- Given data:
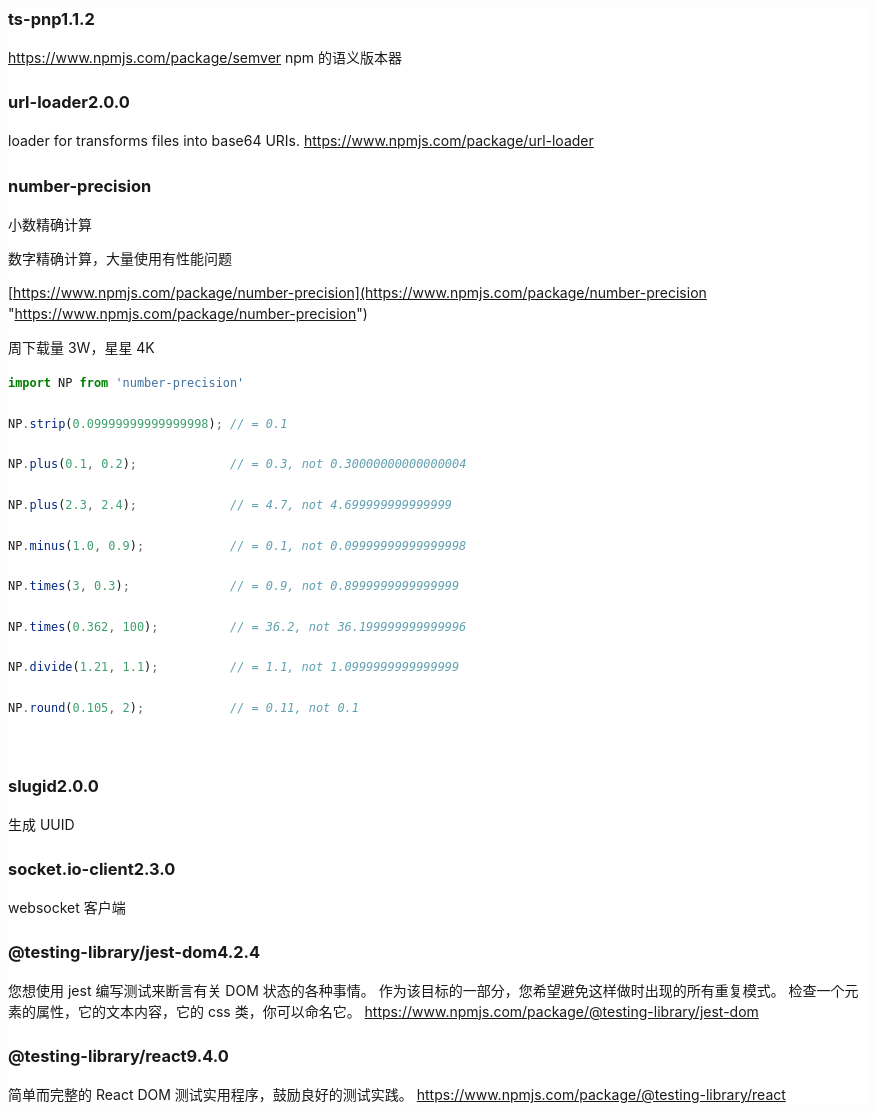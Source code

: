 ### ts-pnp1.1.2
https://www.npmjs.com/package/semver     npm 的语义版本器

### url-loader2.0.0
loader for transforms files into base64 URIs.     https://www.npmjs.com/package/url-loader

### number-precision
小数精确计算    &#x20;

数字精确计算，大量使用有性能问题

[https://www.npmjs.com/package/number-precision](https://www.npmjs.com/package/number-precision "https://www.npmjs.com/package/number-precision")

周下载量 3W，星星 4K

```javascript
import NP from 'number-precision'

NP.strip(0.09999999999999998); // = 0.1

NP.plus(0.1, 0.2);             // = 0.3, not 0.30000000000000004

NP.plus(2.3, 2.4);             // = 4.7, not 4.699999999999999

NP.minus(1.0, 0.9);            // = 0.1, not 0.09999999999999998

NP.times(3, 0.3);              // = 0.9, not 0.8999999999999999

NP.times(0.362, 100);          // = 36.2, not 36.199999999999996

NP.divide(1.21, 1.1);          // = 1.1, not 1.0999999999999999

NP.round(0.105, 2);            // = 0.11, not 0.1
```

​


### slugid2.0.0
生成 UUID     

### socket.io-client2.3.0
websocket 客户端     

### @testing-library/jest-dom4.2.4
您想使用 jest 编写测试来断言有关 DOM 状态的各种事情。 作为该目标的一部分，您希望避免这样做时出现的所有重复模式。 检查一个元素的属性，它的文本内容，它的 css 类，你可以命名它。     https://www.npmjs.com/package/@testing-library/jest-dom

### @testing-library/react9.4.0
简单而完整的 React DOM 测试实用程序，鼓励良好的测试实践。     https://www.npmjs.com/package/@testing-library/react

- Exercise prompt: Report each line of the material in which the string "jest" occurs.

- Output:
### @testing-library/jest-dom4.2.4
您想使用 jest 编写测试来断言有关 DOM 状态的各种事情。 作为该目标的一部分，您希望避免这样做时出现的所有重复模式。 检查一个元素的属性，它的文本内容，它的 css 类，你可以命名它。     https://www.npmjs.com/package/@testing-library/jest-dom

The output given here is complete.